Brian McKniff, spokesperson for Secretary of the Commonwealth William Francis Gavin, said he could not comment on the effect of absentee voting on elections because the Commonwealth does not track that specific information.
College of Engineering Freshman Alex Wong said his decision to vote absentee in California was based on the ballot issues, specifically a proposition designed to balance the state’s budget while preventing cuts to education funding.
“I have a lot of friends there and I grew up there, and I really don’t want to see education go down farther than it is, so I really want Prop 30 to pass,” Wong said. “So I registered absentee in California.”
Wong held a similar reasoning behind voting absentee to Bauder.
“I would have loved to walk in and just vote in a voting booth, but I’m in Boston so it’s pretty hard to do that,” Wong said. “So it really depends on whether or not they [voters] want convenience, like they can just vote here and send things in the mail, or they want to make a difference for their state and vote in their state as an absentee voter.”

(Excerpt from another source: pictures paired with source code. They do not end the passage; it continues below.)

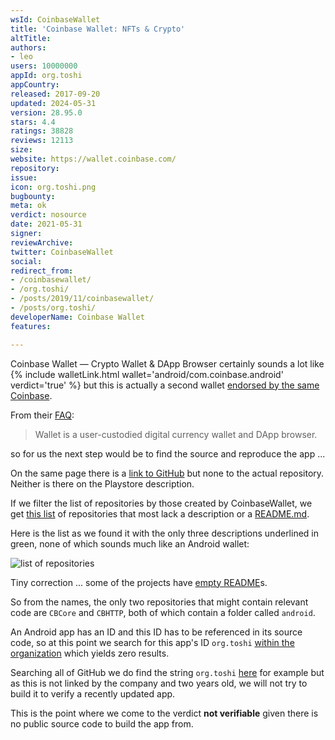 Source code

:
 ```yaml
---
wsId: CoinbaseWallet
title: 'Coinbase Wallet: NFTs & Crypto'
altTitle: 
authors:
- leo
users: 10000000
appId: org.toshi
appCountry: 
released: 2017-09-20
updated: 2024-05-31
version: 28.95.0
stars: 4.4
ratings: 38828
reviews: 12113
size: 
website: https://wallet.coinbase.com/
repository: 
issue: 
icon: org.toshi.png
bugbounty: 
meta: ok
verdict: nosource
date: 2021-05-31
signer: 
reviewArchive: 
twitter: CoinbaseWallet
social: 
redirect_from:
- /coinbasewallet/
- /org.toshi/
- /posts/2019/11/coinbasewallet/
- /posts/org.toshi/
developerName: Coinbase Wallet
features: 

---
```


Coinbase Wallet — Crypto Wallet & DApp Browser certainly sounds a lot like
{% include walletLink.html wallet='android/com.coinbase.android' verdict='true' %}
but this is actually a second wallet
[endorsed by the same Coinbase](https://wallet.coinbase.com/).

From their [FAQ](https://wallet.coinbase.com/faq/):

> Wallet is a user-custodied digital currency wallet and DApp browser.

so for us the next step would be to find the source and reproduce the app ...

On the same page there is a [link to GitHub](https://github.com/CoinbaseWallet)
but none to the actual repository. Neither is there on the Playstore description.

If we filter the list of repositories by those created by CoinbaseWallet, we get
[this list](https://github.com/CoinbaseWallet?type=source) of repositories that
most lack a description or a
[README.md](https://www.quora.com/What-is-the-purpose-of-readme-file-on-GitHub).

Here is the list as we found it with the only three descriptions underlined in
green, none of which sounds much like an Android wallet:

![list of repositories](/images/CoinbaseWalletRepositories.png)

Tiny correction ... some of the projects have
[empty README](https://github.com/CoinbaseWallet/CBCore/blob/master/README.md)s.

So from the names, the only two repositories that might contain relevant code
are `CBCore` and `CBHTTP`, both of which contain a folder called `android`.

An Android app has an ID and this ID has to be referenced in its source code, so
at this point we search for this app's ID `org.toshi`
[within the organization](https://github.com/search?q=org%3ACoinbaseWallet+%22org.toshi%22&type=Code)
which yields zero results.

Searching all of GitHub we do find the string `org.toshi`
[here](https://github.com/wd1/android_appclient/blob/master/app/build.gradle#L32)
for example but as this is not linked by the company and two years old, we will
not try to build it to verify a recently updated app.

This is the point where we come to the verdict **not verifiable** given there is
no public source code to build the app from.
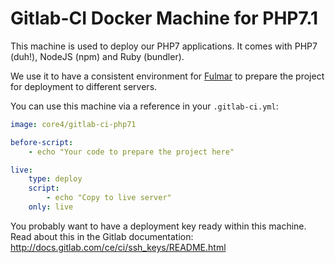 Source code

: # Gitlab-CI Docker Machine for PHP7.1

This machine is used to deploy our PHP7 applications. It comes with PHP7 (duh!), NodeJS (npm) and Ruby (bundler).

We use it to have a consistent environment for [Fulmar](https://github.com/CORE4/fulmar) to prepare the project for deployment to different servers.

You can use this machine via a reference in your `.gitlab-ci.yml`:

```yaml
image: core4/gitlab-ci-php71

before-script:
    - echo "Your code to prepare the project here"

live:
    type: deploy
    script:
        - echo "Copy to live server"
    only: live
```

You probably want to have a deployment key ready within this machine. Read about this in the Gitlab documentation: http://docs.gitlab.com/ce/ci/ssh_keys/README.html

Matt Wolfson, a CAS senior, said although he is a registered voter in his home state of New Jersey, he has yet to apply for an absentee ballot.

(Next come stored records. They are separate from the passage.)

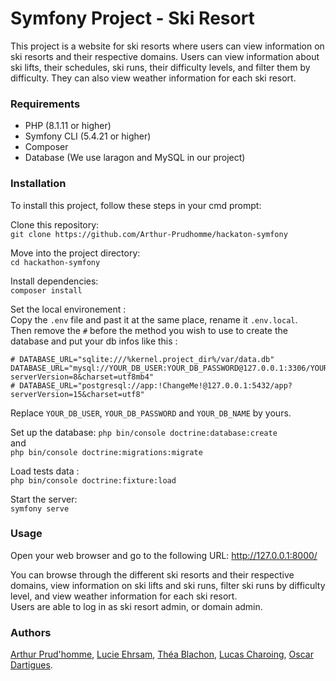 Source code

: # Symfony Project - Ski Resort 
This project is a website for ski resorts where users can view information on ski resorts and their respective domains. Users can view information about ski lifts, their schedules, ski runs, their difficulty levels, and filter them by difficulty. They can also view weather information for each ski resort.

### Requirements
- PHP (8.1.11 or higher)
- Symfony CLI (5.4.21 or higher)
- Composer
- Database (We use laragon and MySQL in our project)

### Installation
To install this project, follow these steps in your cmd prompt:  

Clone this repository:  
```git clone https://github.com/Arthur-Prudhomme/hackaton-symfony``` 

Move into the project directory:  
```cd hackathon-symfony```  

Install dependencies:  
```composer install```  

Set the local environement :  
Copy the ```.env``` file and past it at the same place, rename it ```.env.local```.  
Then remove the ```#``` before the method you wish to use to create the database and put your db infos like this :  
```
# DATABASE_URL="sqlite:///%kernel.project_dir%/var/data.db"
DATABASE_URL="mysql://YOUR_DB_USER:YOUR_DB_PASSWORD@127.0.0.1:3306/YOUR_DB_NAME?serverVersion=8&charset=utf8mb4"
# DATABASE_URL="postgresql://app:!ChangeMe!@127.0.0.1:5432/app?serverVersion=15&charset=utf8"
```
Replace ```YOUR_DB_USER```, ```YOUR_DB_PASSWORD``` and ```YOUR_DB_NAME``` by yours.

Set up the database:
```php bin/console doctrine:database:create```  
and  
```php bin/console doctrine:migrations:migrate```  


Load tests data :  
```php bin/console doctrine:fixture:load```  

Start the server:   
```symfony serve```

### Usage
Open your web browser and go to the following URL: http://127.0.0.1:8000/

You can browse through the different ski resorts and their respective domains, view information on ski lifts and ski runs, filter ski runs by difficulty level, and view weather information for each ski resort.  
Users are able to log in as ski resort admin, or domain admin. 

### Authors
[Arthur Prud'homme](https://github.com/Arthur-Prudhomme), [Lucie Ehrsam](https://github.com/Elicue), [Théa Blachon](https://github.com/EthraDev), [Lucas Charoing](https://github.com/lucaschrng), [Oscar Dartigues](https://github.com/Scarboule). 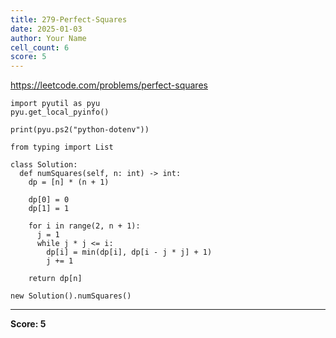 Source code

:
 ```yaml
---
title: 279-Perfect-Squares
date: 2025-01-03
author: Your Name
cell_count: 6
score: 5
---
```


https://leetcode.com/problems/perfect-squares


```
import pyutil as pyu
pyu.get_local_pyinfo()
```


```
print(pyu.ps2("python-dotenv"))
```


```
from typing import List
```


```
class Solution:
  def numSquares(self, n: int) -> int:
    dp = [n] * (n + 1)

    dp[0] = 0
    dp[1] = 1

    for i in range(2, n + 1):
      j = 1
      while j * j <= i:
        dp[i] = min(dp[i], dp[i - j * j] + 1)
        j += 1

    return dp[n]
```


```
new Solution().numSquares()
```


---
**Score: 5** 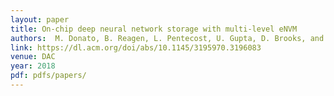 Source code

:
 ```yaml
---
layout: paper
title: On-chip deep neural network storage with multi-level eNVM 
authors:  M. Donato, B. Reagen, L. Pentecost, U. Gupta, D. Brooks, and G.-Y. Wei 
link: https://dl.acm.org/doi/abs/10.1145/3195970.3196083
venue: DAC
year: 2018
pdf: pdfs/papers/
---
```


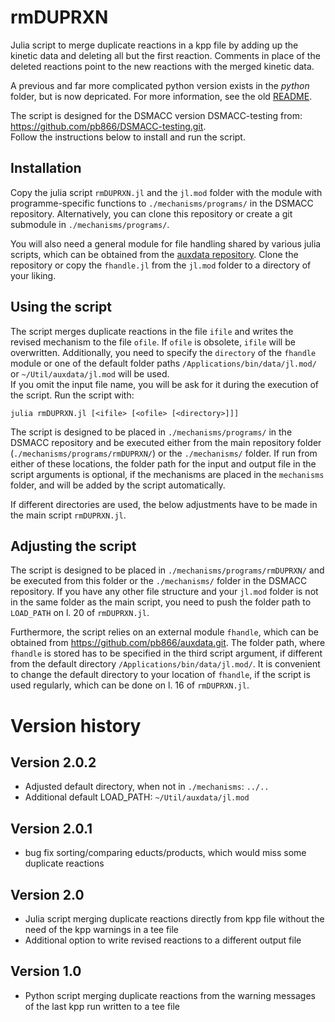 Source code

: rmDUPRXN
========

Julia script to merge duplicate reactions in a kpp file by adding up the kinetic
data and deleting all but the first reaction. Comments in place of the deleted
reactions point to the new reactions with the merged kinetic data.

A previous and far more complicated python version exists in the _python_ folder,
but is now depricated. For more information, see the old [README](python/README.md).

The script is designed for the DSMACC version DSMACC-testing from:
https://github.com/pb866/DSMACC-testing.git.  
Follow the instructions below to install and run the script.


Installation
------------

Copy the julia script `rmDUPRXN.jl` and the `jl.mod` folder with the module with
programme-specific functions to `./mechanisms/programs/` in the DSMACC repository.
Alternatively, you can clone this repository or create a git submodule in
`./mechanisms/programs/`.

You will also need a general module for file handling shared by various julia scripts,
which can be obtained from the [auxdata repository](https://github.com/pb866/auxdata.git).
Clone the repository or copy the `fhandle.jl` from the `jl.mod` folder to a directory
of your liking.


Using the script
----------------

The script merges duplicate reactions in the file `ifile` and writes the revised
mechanism to the file `ofile`. If `ofile` is obsolete, `ifile` will be overwritten.
Additionally, you need to specify the `directory` of the `fhandle` module or one of
the default folder paths `/Applications/bin/data/jl.mod/` or `~/Util/auxdata/jl.mod`
will be used.  
If you omit the input file name, you will be ask for it during the execution of
the script. Run the script with:

```
julia rmDUPRXN.jl [<ifile> [<ofile> [<directory>]]]
```

The script is designed to be placed in `./mechanisms/programs/` in the DSMACC repository
and be executed either from the main repository folder (`./mechanisms/programs/rmDUPRXN/`)
or the `./mechanisms/` folder. If run from either of these locations, the folder path
for the input and output file in the script arguments is optional, if the mechanisms are
placed in the `mechanisms` folder, and will be added by the script automatically.

If different directories are used, the below adjustments have to be made in the main
script `rmDUPRXN.jl`.


Adjusting the script
--------------------

The script is designed to be placed in `./mechanisms/programs/rmDUPRXN/` and be
executed from this folder or the `./mechanisms/` folder in the DSMACC repository.
If you have any other file structure and your `jl.mod` folder is not in the same
folder as the main script, you need to push the folder path to `LOAD_PATH` on
l. 20 of `rmDUPRXN.jl`.

Furthermore, the script relies on an external module `fhandle`, which can be obtained
from https://github.com/pb866/auxdata.git. The folder path, where `fhandle` is stored has
to be specified in the third script argument, if different from the default directory
`/Applications/bin/data/jl.mod/`. It is convenient to change the default directory
to your location of `fhandle`, if the script is used regularly, which can be done
on l. 16 of `rmDUPRXN.jl`.


Version history
===============

Version 2.0.2
-------------
- Adjusted default directory, when not in `./mechanisms`: `../..`
- Additional default LOAD_PATH: `~/Util/auxdata/jl.mod`

Version 2.0.1
-------------
- bug fix sorting/comparing educts/products, which would miss some duplicate reactions

Version 2.0
-----------
- Julia script merging duplicate reactions directly from kpp file without the
  need of the kpp warnings in a tee file
- Additional option to write revised reactions to a different output file


Version 1.0
-----------
- Python script merging duplicate reactions from the warning messages of the last
  kpp run written to a tee file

“I kind of got caught up with school work and work, and it was always one of the things on the back of my mind,” Wolfson said. “And just between midterms and everything, I just haven’t gotten to it. It’s bad.”
However, Wolfson still has time. To receive an absentee ballot in New Jersey, the County Clerk must receive the application seven days prior to the election, according to the NJ Secretary of State website.
Because voting falls under states’ jurisdiction, absentee ballot applications and deadlines differ from state to state. These discrepancies often create confusion for voters, and can be a significant deterrent for voters.
School of Education Junior Caitlin Anderson said while the voter registration process did not deter her from voting, it did affect her decision to vote in Massachusetts over her home state of Connecticut.
“I just chose to vote here because I thought it would be easier,” Anderson said.
Student Vote Project, based out of Northwestern University in Evanston, Ill., is the brainchild of Peshkin, an engineering professor at Northwestern. The non-partisan organization, founded in 2008, provides information for groups looking to organize voter registration drives, along with a swath of research on student voting trends, including absentee voting.
One of Peshkin’s main findings debunks the notion college students are often disinterested in voting.
“Students have the reputation for being not very good voters,” Peshkin said. “It’s, ‘Oh old people are more diligent voters, they must care more about elections and how the country runs and those students are just silly thinking about themselves only-myth,’ and it’s really just a myth. Students who do register do vote.”
CAS senior Rebecca Rutenberg recently organized a voter registration drive with her sorority Omega Phi Alpha, signing people up to vote at a table in the George Sherman Union. This type of outreach is the most effective in getting students to register to vote, Peshkin said.
“When you walk up to somebody, there they are getting fries and a hamburger, and you walk up to them and you say, ‘Are you registered to vote? Would you like to do it right now? We’ll even send it in for you,’ virtually everybody does it,” Peshkin said.
College of Communication Senior Chandler Lynn said person-to-person voter registration is the reason he became registered to vote in Massachusetts.
“I was handed a few brochures that I just filled out and sent in,” Lynn said. “It was really easy. I wouldn’t have [registered] otherwise.”
Rutenberg said the sorority registered about 45 BU students to vote in Massachusetts, and was impressed with students’ overall sentiment, no matter their decision to vote absentee or registering to vote in Massachusetts.
“There was no one we spoke to that was really anti-the idea of voting, that said ‘my vote won’t make a difference,’” she said. “Everyone seems motivated to go out and vote on the issues that are important to them, and it’s really refreshing to see that.”